Collected data
▬▬▬▬▬▬

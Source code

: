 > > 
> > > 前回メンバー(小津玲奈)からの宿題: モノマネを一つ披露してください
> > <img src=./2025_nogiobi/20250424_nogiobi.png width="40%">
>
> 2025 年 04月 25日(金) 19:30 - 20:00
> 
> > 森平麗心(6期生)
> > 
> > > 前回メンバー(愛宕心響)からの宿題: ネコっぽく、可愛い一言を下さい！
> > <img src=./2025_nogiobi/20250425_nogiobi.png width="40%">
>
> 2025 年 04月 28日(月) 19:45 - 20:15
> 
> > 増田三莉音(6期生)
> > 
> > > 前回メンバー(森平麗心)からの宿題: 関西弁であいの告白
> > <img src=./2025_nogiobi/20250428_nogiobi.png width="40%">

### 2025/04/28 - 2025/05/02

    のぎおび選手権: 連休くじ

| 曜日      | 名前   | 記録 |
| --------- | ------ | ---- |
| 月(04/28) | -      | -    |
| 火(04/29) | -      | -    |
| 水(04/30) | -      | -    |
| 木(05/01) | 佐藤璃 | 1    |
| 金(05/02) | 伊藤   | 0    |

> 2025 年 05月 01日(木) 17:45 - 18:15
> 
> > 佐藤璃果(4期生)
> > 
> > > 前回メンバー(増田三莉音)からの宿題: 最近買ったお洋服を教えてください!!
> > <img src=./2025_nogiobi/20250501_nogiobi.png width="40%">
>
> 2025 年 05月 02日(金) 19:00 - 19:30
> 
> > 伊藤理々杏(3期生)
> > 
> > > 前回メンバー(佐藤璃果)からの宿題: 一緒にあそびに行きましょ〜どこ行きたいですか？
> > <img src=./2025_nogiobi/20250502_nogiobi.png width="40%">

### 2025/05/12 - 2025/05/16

▬▬▬▬▬▬

## Exercise details
Bring together each line above where the string "増田三莉音" turns up.

## Written reply
> > 増田三莉音(6期生)
> > > 前回メンバー(増田三莉音)からの宿題: 最近買ったお洋服を教えてください!!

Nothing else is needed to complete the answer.